- Task directions:
Pull each line containing "according" from the data.

[[ Supplied data, beginning ]]

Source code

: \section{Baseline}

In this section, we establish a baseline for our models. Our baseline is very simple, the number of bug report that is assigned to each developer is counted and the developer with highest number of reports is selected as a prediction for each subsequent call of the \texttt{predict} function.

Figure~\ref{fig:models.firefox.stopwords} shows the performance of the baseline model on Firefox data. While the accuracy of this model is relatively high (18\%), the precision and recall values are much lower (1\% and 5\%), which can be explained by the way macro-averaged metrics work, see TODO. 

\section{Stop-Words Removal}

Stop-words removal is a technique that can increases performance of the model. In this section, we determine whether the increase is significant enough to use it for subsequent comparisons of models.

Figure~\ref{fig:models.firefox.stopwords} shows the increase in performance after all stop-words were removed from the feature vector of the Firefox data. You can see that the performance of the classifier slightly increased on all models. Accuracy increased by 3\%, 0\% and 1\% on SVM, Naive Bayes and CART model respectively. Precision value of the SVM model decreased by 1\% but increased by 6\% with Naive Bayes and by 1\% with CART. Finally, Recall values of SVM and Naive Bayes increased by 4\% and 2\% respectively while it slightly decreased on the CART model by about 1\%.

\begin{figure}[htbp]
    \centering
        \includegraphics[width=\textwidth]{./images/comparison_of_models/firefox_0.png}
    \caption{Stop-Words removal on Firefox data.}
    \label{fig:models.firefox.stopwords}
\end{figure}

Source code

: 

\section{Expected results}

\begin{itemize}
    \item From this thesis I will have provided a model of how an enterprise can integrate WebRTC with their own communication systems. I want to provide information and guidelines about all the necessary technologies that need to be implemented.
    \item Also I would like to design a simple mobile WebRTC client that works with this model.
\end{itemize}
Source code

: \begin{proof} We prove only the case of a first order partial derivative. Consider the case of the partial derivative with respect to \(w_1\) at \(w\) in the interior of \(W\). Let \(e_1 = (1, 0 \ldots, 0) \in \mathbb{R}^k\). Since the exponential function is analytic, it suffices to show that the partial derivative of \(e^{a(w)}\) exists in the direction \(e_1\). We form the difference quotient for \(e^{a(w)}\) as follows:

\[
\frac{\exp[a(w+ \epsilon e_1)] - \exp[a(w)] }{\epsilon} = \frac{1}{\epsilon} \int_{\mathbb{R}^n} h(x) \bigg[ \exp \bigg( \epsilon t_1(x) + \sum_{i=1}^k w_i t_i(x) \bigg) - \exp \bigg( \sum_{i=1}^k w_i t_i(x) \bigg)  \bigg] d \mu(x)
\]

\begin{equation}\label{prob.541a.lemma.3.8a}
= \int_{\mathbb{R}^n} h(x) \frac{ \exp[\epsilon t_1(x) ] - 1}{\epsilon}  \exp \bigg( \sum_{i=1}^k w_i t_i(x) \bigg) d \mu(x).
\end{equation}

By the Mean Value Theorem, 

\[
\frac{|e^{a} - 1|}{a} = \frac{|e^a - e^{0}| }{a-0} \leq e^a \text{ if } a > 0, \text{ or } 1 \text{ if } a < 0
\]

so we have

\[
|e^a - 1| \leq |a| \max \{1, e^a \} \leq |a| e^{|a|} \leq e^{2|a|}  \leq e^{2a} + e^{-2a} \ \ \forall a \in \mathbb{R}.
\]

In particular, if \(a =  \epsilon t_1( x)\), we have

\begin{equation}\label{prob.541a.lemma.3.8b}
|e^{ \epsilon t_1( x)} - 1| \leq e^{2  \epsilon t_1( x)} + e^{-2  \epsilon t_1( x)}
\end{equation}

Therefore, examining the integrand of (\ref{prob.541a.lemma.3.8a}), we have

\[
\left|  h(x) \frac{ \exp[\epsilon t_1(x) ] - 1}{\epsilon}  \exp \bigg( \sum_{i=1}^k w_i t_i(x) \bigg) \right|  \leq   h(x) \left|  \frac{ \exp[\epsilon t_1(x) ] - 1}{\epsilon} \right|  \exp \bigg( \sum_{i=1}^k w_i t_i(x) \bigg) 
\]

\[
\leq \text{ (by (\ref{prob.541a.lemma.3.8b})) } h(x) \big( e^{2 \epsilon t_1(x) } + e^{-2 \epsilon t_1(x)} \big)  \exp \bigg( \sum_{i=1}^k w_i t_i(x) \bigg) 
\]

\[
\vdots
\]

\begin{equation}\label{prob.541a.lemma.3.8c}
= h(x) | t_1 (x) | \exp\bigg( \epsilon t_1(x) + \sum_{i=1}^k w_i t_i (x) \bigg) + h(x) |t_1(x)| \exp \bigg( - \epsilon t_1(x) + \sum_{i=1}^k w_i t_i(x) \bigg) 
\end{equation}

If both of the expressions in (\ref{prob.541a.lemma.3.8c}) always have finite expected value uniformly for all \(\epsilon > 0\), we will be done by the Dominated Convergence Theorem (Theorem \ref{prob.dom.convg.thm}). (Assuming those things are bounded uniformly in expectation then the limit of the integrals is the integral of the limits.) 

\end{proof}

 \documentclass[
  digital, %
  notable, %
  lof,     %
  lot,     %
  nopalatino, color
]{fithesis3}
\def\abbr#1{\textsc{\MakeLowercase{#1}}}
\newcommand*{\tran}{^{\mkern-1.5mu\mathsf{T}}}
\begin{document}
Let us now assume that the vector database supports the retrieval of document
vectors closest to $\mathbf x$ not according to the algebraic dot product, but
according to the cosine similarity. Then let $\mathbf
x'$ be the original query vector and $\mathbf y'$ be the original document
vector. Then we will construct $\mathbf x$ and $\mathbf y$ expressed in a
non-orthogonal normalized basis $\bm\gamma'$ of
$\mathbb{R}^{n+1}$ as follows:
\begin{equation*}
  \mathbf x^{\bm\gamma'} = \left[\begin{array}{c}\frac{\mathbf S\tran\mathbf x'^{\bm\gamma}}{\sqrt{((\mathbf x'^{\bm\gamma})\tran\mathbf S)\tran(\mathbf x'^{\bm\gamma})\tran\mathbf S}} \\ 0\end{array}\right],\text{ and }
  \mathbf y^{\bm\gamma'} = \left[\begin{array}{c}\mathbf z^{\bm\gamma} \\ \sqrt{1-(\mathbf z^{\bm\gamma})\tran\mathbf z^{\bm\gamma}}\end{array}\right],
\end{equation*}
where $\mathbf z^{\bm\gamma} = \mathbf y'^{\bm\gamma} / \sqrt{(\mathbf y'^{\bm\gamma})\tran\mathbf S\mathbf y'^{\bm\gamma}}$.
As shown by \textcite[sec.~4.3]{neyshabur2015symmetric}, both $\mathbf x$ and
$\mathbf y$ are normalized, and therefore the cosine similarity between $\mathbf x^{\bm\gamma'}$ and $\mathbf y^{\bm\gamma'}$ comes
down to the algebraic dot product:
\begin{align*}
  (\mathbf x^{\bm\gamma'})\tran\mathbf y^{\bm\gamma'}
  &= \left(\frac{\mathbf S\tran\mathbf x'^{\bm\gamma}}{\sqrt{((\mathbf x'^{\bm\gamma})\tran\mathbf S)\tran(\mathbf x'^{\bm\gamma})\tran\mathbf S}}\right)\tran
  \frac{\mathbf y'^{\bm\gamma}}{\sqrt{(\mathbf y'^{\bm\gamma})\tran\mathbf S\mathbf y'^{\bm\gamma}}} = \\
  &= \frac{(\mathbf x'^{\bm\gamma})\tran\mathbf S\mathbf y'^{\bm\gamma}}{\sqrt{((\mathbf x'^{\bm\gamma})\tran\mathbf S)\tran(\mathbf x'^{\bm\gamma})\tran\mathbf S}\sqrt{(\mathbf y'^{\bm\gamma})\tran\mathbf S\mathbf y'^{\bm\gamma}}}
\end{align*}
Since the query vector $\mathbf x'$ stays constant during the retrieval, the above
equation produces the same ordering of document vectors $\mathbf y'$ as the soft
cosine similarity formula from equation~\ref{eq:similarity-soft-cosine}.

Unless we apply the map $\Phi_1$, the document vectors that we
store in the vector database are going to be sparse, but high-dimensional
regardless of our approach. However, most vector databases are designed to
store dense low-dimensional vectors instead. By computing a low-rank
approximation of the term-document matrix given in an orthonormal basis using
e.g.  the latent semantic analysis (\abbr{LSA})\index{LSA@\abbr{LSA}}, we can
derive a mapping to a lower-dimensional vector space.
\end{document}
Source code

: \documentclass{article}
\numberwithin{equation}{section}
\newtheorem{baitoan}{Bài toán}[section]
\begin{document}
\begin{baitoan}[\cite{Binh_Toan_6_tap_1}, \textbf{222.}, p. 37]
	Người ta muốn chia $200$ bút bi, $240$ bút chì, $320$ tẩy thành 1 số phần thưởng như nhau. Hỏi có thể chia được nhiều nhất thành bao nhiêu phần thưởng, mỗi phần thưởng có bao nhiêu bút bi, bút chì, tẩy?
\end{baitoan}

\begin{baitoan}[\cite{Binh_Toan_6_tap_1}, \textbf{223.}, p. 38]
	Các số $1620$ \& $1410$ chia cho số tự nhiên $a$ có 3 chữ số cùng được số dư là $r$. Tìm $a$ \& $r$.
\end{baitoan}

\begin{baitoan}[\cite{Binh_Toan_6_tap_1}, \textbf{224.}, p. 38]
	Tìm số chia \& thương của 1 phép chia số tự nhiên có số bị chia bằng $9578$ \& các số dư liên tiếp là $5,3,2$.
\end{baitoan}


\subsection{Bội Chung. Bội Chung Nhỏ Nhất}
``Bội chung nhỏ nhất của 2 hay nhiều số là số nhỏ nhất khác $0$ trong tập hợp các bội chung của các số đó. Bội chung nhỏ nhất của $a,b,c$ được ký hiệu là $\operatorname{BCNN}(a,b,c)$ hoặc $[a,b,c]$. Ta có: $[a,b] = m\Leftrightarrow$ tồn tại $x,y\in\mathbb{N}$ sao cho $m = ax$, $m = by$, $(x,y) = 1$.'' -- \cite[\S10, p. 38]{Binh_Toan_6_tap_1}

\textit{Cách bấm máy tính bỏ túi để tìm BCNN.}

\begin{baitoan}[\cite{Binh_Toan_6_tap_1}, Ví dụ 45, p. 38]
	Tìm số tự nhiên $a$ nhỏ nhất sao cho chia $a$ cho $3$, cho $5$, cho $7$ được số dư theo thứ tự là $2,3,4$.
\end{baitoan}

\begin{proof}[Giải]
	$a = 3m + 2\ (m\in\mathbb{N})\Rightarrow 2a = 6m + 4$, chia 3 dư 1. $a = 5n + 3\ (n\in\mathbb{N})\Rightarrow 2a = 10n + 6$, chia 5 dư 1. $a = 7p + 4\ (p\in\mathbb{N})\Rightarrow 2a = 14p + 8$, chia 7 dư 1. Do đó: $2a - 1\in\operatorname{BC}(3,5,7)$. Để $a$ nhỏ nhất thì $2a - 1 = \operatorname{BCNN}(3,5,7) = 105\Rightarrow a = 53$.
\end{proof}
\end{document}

[[ Supplied data, end ]]

- Task output:
vectors closest to $\mathbf x$ not according to the algebraic dot product, but
according to the cosine similarity. Then let $\mathbf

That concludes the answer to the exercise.